**Problem requirements:** A faithful copy of all the entries is required, with no pictures in it.

[Dataset items]
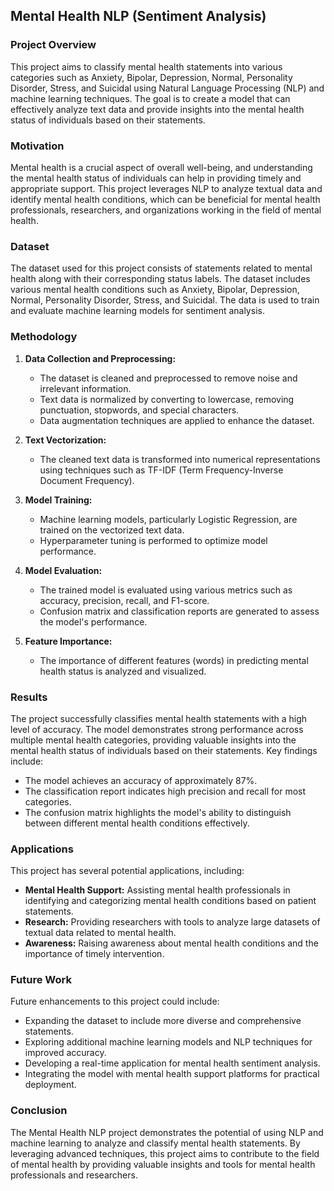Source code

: ## Mental Health NLP (Sentiment Analysis)

### Project Overview

This project aims to classify mental health statements into various categories such as Anxiety, Bipolar, Depression, Normal, Personality Disorder, Stress, and Suicidal using Natural Language Processing (NLP) and machine learning techniques. The goal is to create a model that can effectively analyze text data and provide insights into the mental health status of individuals based on their statements.

### Motivation

Mental health is a crucial aspect of overall well-being, and understanding the mental health status of individuals can help in providing timely and appropriate support. This project leverages NLP to analyze textual data and identify mental health conditions, which can be beneficial for mental health professionals, researchers, and organizations working in the field of mental health.

### Dataset

The dataset used for this project consists of statements related to mental health along with their corresponding status labels. The dataset includes various mental health conditions such as Anxiety, Bipolar, Depression, Normal, Personality Disorder, Stress, and Suicidal. The data is used to train and evaluate machine learning models for sentiment analysis.

### Methodology

1. **Data Collection and Preprocessing:**
   - The dataset is cleaned and preprocessed to remove noise and irrelevant information.
   - Text data is normalized by converting to lowercase, removing punctuation, stopwords, and special characters.
   - Data augmentation techniques are applied to enhance the dataset.

2. **Text Vectorization:**
   - The cleaned text data is transformed into numerical representations using techniques such as TF-IDF (Term Frequency-Inverse Document Frequency).

3. **Model Training:**
   - Machine learning models, particularly Logistic Regression, are trained on the vectorized text data.
   - Hyperparameter tuning is performed to optimize model performance.

4. **Model Evaluation:**
   - The trained model is evaluated using various metrics such as accuracy, precision, recall, and F1-score.
   - Confusion matrix and classification reports are generated to assess the model's performance.

5. **Feature Importance:**
   - The importance of different features (words) in predicting mental health status is analyzed and visualized.

### Results

The project successfully classifies mental health statements with a high level of accuracy. The model demonstrates strong performance across multiple mental health categories, providing valuable insights into the mental health status of individuals based on their statements. Key findings include:

- The model achieves an accuracy of approximately 87%.
- The classification report indicates high precision and recall for most categories.
- The confusion matrix highlights the model's ability to distinguish between different mental health conditions effectively.

### Applications

This project has several potential applications, including:

- **Mental Health Support:** Assisting mental health professionals in identifying and categorizing mental health conditions based on patient statements.
- **Research:** Providing researchers with tools to analyze large datasets of textual data related to mental health.
- **Awareness:** Raising awareness about mental health conditions and the importance of timely intervention.

### Future Work

Future enhancements to this project could include:

- Expanding the dataset to include more diverse and comprehensive statements.
- Exploring additional machine learning models and NLP techniques for improved accuracy.
- Developing a real-time application for mental health sentiment analysis.
- Integrating the model with mental health support platforms for practical deployment.

### Conclusion

The Mental Health NLP project demonstrates the potential of using NLP and machine learning to analyze and classify mental health statements. By leveraging advanced techniques, this project aims to contribute to the field of mental health by providing valuable insights and tools for mental health professionals and researchers.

**Exercise solution:**
Source code

: ## Mental Health NLP (Sentiment Analysis)

### Project Overview

This project aims to classify mental health statements into various categories such as Anxiety, Bipolar, Depression, Normal, Personality Disorder, Stress, and Suicidal using Natural Language Processing (NLP) and machine learning techniques. The goal is to create a model that can effectively analyze text data and provide insights into the mental health status of individuals based on their statements.

### Motivation

Mental health is a crucial aspect of overall well-being, and understanding the mental health status of individuals can help in providing timely and appropriate support. This project leverages NLP to analyze textual data and identify mental health conditions, which can be beneficial for mental health professionals, researchers, and organizations working in the field of mental health.

### Dataset

The dataset used for this project consists of statements related to mental health along with their corresponding status labels. The dataset includes various mental health conditions such as Anxiety, Bipolar, Depression, Normal, Personality Disorder, Stress, and Suicidal. The data is used to train and evaluate machine learning models for sentiment analysis.

### Methodology

1. **Data Collection and Preprocessing:**
   - The dataset is cleaned and preprocessed to remove noise and irrelevant information.
   - Text data is normalized by converting to lowercase, removing punctuation, stopwords, and special characters.
   - Data augmentation techniques are applied to enhance the dataset.

2. **Text Vectorization:**
   - The cleaned text data is transformed into numerical representations using techniques such as TF-IDF (Term Frequency-Inverse Document Frequency).

3. **Model Training:**
   - Machine learning models, particularly Logistic Regression, are trained on the vectorized text data.
   - Hyperparameter tuning is performed to optimize model performance.

4. **Model Evaluation:**
   - The trained model is evaluated using various metrics such as accuracy, precision, recall, and F1-score.
   - Confusion matrix and classification reports are generated to assess the model's performance.

5. **Feature Importance:**
   - The importance of different features (words) in predicting mental health status is analyzed and visualized.

### Results

The project successfully classifies mental health statements with a high level of accuracy. The model demonstrates strong performance across multiple mental health categories, providing valuable insights into the mental health status of individuals based on their statements. Key findings include:

- The model achieves an accuracy of approximately 87%.
- The classification report indicates high precision and recall for most categories.
- The confusion matrix highlights the model's ability to distinguish between different mental health conditions effectively.

### Applications

This project has several potential applications, including:

- **Mental Health Support:** Assisting mental health professionals in identifying and categorizing mental health conditions based on patient statements.
- **Research:** Providing researchers with tools to analyze large datasets of textual data related to mental health.
- **Awareness:** Raising awareness about mental health conditions and the importance of timely intervention.

### Future Work

Future enhancements to this project could include:

- Expanding the dataset to include more diverse and comprehensive statements.
- Exploring additional machine learning models and NLP techniques for improved accuracy.
- Developing a real-time application for mental health sentiment analysis.
- Integrating the model with mental health support platforms for practical deployment.

### Conclusion

The Mental Health NLP project demonstrates the potential of using NLP and machine learning to analyze and classify mental health statements. By leveraging advanced techniques, this project aims to contribute to the field of mental health by providing valuable insights and tools for mental health professionals and researchers.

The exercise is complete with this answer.